Error running Pipeline with BasicReferenceRecognizer #60

Open xesaad opened 2 years ago

xesaad commented 2 years ago

Hi there! I am a new and frequent user of this great package, which also comes with a few inevitable GitHub issues 😅

When I initialize the pipeline as follows:

name = "absa/classifier-rest-0.2"
model = absa.BertABSClassifier.from_pretrained(name)
tokenizer = BertTokenizer.from_pretrained(name)
reference_recognizer = absa.aux_models.BasicReferenceRecognizer()
professor = absa.Professor(reference_recognizer) 
nlp = absa.Pipeline(model=model, tokenizer=tokenizer, professor=professor)

I receive the following error:

TypeError                                 Traceback (most recent call last)
/tmp/ipykernel_514/ in <module>
      2 model = absa.BertABSClassifier.from_pretrained(name)
      3 tokenizer = BertTokenizer.from_pretrained(name)
----> 4 reference_recognizer = absa.aux_models.BasicReferenceRecognizer()
      5 professor = absa.Professor(reference_recognizer)
      6 nlp = absa.Pipeline(model=model, tokenizer=tokenizer, professor=professor)

TypeError: __init__() missing 1 required positional argument: 'weights'

I realise this is because the BasicReferenceRecognizer needs to be trained in order to select weights. This leads me to two questions/issues:

  1. The BasicReferenceRecognizer class has no train method. Is there another way in which to train it, or any ways to load a pretrained model from the package? From the unit tests for the BasicReferenceRecognizer I found there were two pre-trained models, 'absa/basic_reference_recognizer-rest-0.1' and 'absa/basic_reference_recognizer-lapt-0.1', but on trying to initialize with these I received an ImportError.
  2. I also tried directly initializing the BasicReferenceRecognizer with weights=(-0.025, 44) as is done in this line. However, upon making predictions I get an error in the Pipeline at the postprocess step:
    TypeError                                 Traceback (most recent call last)
    /tmp/ipykernel_514/ in <module>
      3 for row in df.itertuples():
      4     print(row)
    ----> 5     prediction = predict(row.Review, row.Aspect)
      6     sentiment = get_sentiment(prediction)
      7     certainty_score = get_certainty_score(prediction)

/tmp/ipykernel_514/ in predict(text, aspect) 16 output_batch = nlp.predict(input_batch) 17 predictions =, output_batch) ---> 18 completed_task = nlp.postprocess(task, predictions) 19 completed_subtask = completed_task.subtasks[aspect] 20 return completed_subtask

/pyenv/versions/3.8.5/envs/seo-advice-page/lib/python3.8/site-packages/aspect_based_sentiment_analysis/ in postprocess(task, batch_examples) 301 aspect, = {e.aspect for e in examples} 302 scores = np.max([e.scores for e in examples], axis=0) --> 303 scores /= np.linalg.norm(scores, ord=1) 304 sentiment_id = np.argmax(scores).astype(int) 305 aspect_document = CompletedSubTask(

TypeError: ufunc 'true_divide' output (typecode 'd') could not be coerced to provided output parameter (typecode 'l') according to the casting rule ''same_kind''

I believe that this error is related to a `TypeError` between `int` and `float`. If instead I initialize with `weights = (1,1)`, for example, I receive no error.

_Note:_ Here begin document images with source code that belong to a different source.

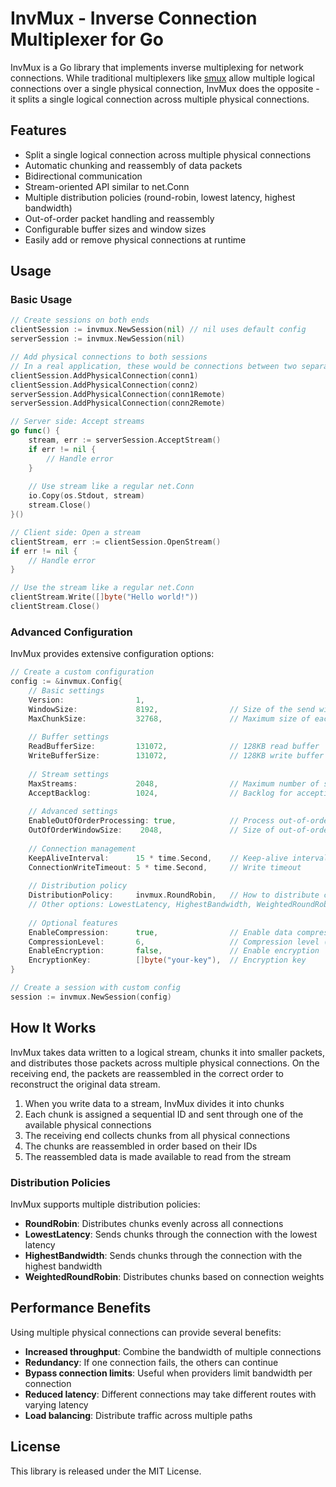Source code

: # InvMux - Inverse Connection Multiplexer for Go

InvMux is a Go library that implements inverse multiplexing for network connections. While traditional multiplexers like [smux](https://github.com/xtaci/smux) allow multiple logical connections over a single physical connection, InvMux does the opposite - it splits a single logical connection across multiple physical connections.

## Features

- Split a single logical connection across multiple physical connections
- Automatic chunking and reassembly of data packets
- Bidirectional communication
- Stream-oriented API similar to net.Conn
- Multiple distribution policies (round-robin, lowest latency, highest bandwidth)
- Out-of-order packet handling and reassembly
- Configurable buffer sizes and window sizes
- Easily add or remove physical connections at runtime

## Usage

### Basic Usage

```go
// Create sessions on both ends
clientSession := invmux.NewSession(nil) // nil uses default config
serverSession := invmux.NewSession(nil)

// Add physical connections to both sessions
// In a real application, these would be connections between two separate machines
clientSession.AddPhysicalConnection(conn1)
clientSession.AddPhysicalConnection(conn2)
serverSession.AddPhysicalConnection(conn1Remote)
serverSession.AddPhysicalConnection(conn2Remote)

// Server side: Accept streams
go func() {
    stream, err := serverSession.AcceptStream()
    if err != nil {
        // Handle error
    }
    
    // Use stream like a regular net.Conn
    io.Copy(os.Stdout, stream)
    stream.Close()
}()

// Client side: Open a stream
clientStream, err := clientSession.OpenStream()
if err != nil {
    // Handle error
}

// Use the stream like a regular net.Conn
clientStream.Write([]byte("Hello world!"))
clientStream.Close()
```

### Advanced Configuration

InvMux provides extensive configuration options:

```go
// Create a custom configuration
config := &invmux.Config{
    // Basic settings
    Version:                1,
    WindowSize:             8192,                // Size of the send window
    MaxChunkSize:           32768,               // Maximum size of each chunk
    
    // Buffer settings
    ReadBufferSize:         131072,              // 128KB read buffer
    WriteBufferSize:        131072,              // 128KB write buffer
    
    // Stream settings
    MaxStreams:             2048,                // Maximum number of streams
    AcceptBacklog:          1024,                // Backlog for accepting streams
    
    // Advanced settings
    EnableOutOfOrderProcessing: true,            // Process out-of-order packets
    OutOfOrderWindowSize:    2048,               // Size of out-of-order window
    
    // Connection management
    KeepAliveInterval:      15 * time.Second,    // Keep-alive interval
    ConnectionWriteTimeout: 5 * time.Second,     // Write timeout
    
    // Distribution policy
    DistributionPolicy:     invmux.RoundRobin,   // How to distribute chunks
    // Other options: LowestLatency, HighestBandwidth, WeightedRoundRobin
    
    // Optional features
    EnableCompression:      true,                // Enable data compression
    CompressionLevel:       6,                   // Compression level (0-9)
    EnableEncryption:       false,               // Enable encryption
    EncryptionKey:          []byte("your-key"),  // Encryption key
}

// Create a session with custom config
session := invmux.NewSession(config)
```

## How It Works

InvMux takes data written to a logical stream, chunks it into smaller packets, and distributes those packets across multiple physical connections. On the receiving end, the packets are reassembled in the correct order to reconstruct the original data stream.

1. When you write data to a stream, InvMux divides it into chunks
2. Each chunk is assigned a sequential ID and sent through one of the available physical connections
3. The receiving end collects chunks from all physical connections
4. The chunks are reassembled in order based on their IDs
5. The reassembled data is made available to read from the stream

### Distribution Policies

InvMux supports multiple distribution policies:

- **RoundRobin**: Distributes chunks evenly across all connections
- **LowestLatency**: Sends chunks through the connection with the lowest latency
- **HighestBandwidth**: Sends chunks through the connection with the highest bandwidth
- **WeightedRoundRobin**: Distributes chunks based on connection weights

## Performance Benefits

Using multiple physical connections can provide several benefits:

- **Increased throughput**: Combine the bandwidth of multiple connections
- **Redundancy**: If one connection fails, the others can continue
- **Bypass connection limits**: Useful when providers limit bandwidth per connection
- **Reduced latency**: Different connections may take different routes with varying latency
- **Load balancing**: Distribute traffic across multiple paths

## License

This library is released under the MIT License.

I wanted to flag these issues for your awareness. Thank you very much for any advice you can provide 😄 
xesaad commented 2 years ago

Update: I believe that this issue is due to the following: if the BasicReferenceRecognizer does not detect an aspect, the professor component sets scores = [0,0,0], which is a list of integers. When scores is then normalised by dividing by its norm, the error is raised because you are dividing an int when you really want to divide a float (of course, there may also be a ZeroDivisionError lurking here!)


I tried to open a PR to fix these suggestions myself, but unfortunately I don't have permission to push to this repository. I hope that these suggestions help with resolving this issue!

abaveja313 commented 1 year ago

Thank you for the suggestion! Fixed my problem @xesaad